## DATA RECORDS
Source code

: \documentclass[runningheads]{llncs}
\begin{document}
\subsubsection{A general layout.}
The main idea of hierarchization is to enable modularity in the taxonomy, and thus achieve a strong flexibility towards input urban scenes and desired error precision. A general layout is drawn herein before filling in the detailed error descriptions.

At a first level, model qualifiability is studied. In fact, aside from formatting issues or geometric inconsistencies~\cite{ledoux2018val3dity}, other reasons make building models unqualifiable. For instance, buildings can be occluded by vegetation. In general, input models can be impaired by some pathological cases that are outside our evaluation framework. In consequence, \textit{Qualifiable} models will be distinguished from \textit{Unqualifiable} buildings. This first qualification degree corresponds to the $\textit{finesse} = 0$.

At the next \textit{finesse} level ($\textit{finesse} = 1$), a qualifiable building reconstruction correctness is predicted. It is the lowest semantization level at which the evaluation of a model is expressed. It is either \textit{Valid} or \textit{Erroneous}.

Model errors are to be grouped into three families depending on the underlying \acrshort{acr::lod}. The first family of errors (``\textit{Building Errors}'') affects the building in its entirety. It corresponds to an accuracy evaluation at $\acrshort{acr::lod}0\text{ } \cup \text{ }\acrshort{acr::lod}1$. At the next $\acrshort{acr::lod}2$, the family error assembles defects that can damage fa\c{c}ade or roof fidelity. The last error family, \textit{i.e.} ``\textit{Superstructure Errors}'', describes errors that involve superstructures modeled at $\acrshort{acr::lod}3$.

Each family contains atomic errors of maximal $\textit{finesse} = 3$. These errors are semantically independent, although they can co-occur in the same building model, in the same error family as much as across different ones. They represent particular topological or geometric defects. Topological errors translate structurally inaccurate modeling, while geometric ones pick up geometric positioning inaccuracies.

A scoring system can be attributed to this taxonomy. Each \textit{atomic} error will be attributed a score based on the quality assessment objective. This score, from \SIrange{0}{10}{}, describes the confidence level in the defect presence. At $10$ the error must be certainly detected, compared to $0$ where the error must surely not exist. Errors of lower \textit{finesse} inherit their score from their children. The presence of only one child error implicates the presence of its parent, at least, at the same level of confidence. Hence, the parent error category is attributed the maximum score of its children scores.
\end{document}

## WHAT YOU NEED TO DO
Copy exactly, please, the span of lines that begins at the line with "1$), a qualifiable" and ends at the last line of the data, both included.

## RESULT OF THE EXERCISE
At the next \textit{finesse} level ($\textit{finesse} = 1$), a qualifiable building reconstruction correctness is predicted. It is the lowest semantization level at which the evaluation of a model is expressed. It is either \textit{Valid} or \textit{Erroneous}.

Model errors are to be grouped into three families depending on the underlying \acrshort{acr::lod}. The first family of errors (``\textit{Building Errors}'') affects the building in its entirety. It corresponds to an accuracy evaluation at $\acrshort{acr::lod}0\text{ } \cup \text{ }\acrshort{acr::lod}1$. At the next $\acrshort{acr::lod}2$, the family error assembles defects that can damage fa\c{c}ade or roof fidelity. The last error family, \textit{i.e.} ``\textit{Superstructure Errors}'', describes errors that involve superstructures modeled at $\acrshort{acr::lod}3$.

Each family contains atomic errors of maximal $\textit{finesse} = 3$. These errors are semantically independent, although they can co-occur in the same building model, in the same error family as much as across different ones. They represent particular topological or geometric defects. Topological errors translate structurally inaccurate modeling, while geometric ones pick up geometric positioning inaccuracies.

A scoring system can be attributed to this taxonomy. Each \textit{atomic} error will be attributed a score based on the quality assessment objective. This score, from \SIrange{0}{10}{}, describes the confidence level in the defect presence. At $10$ the error must be certainly detected, compared to $0$ where the error must surely not exist. Errors of lower \textit{finesse} inherit their score from their children. The presence of only one child error implicates the presence of its parent, at least, at the same level of confidence. Hence, the parent error category is attributed the maximum score of its children scores.
\end{document}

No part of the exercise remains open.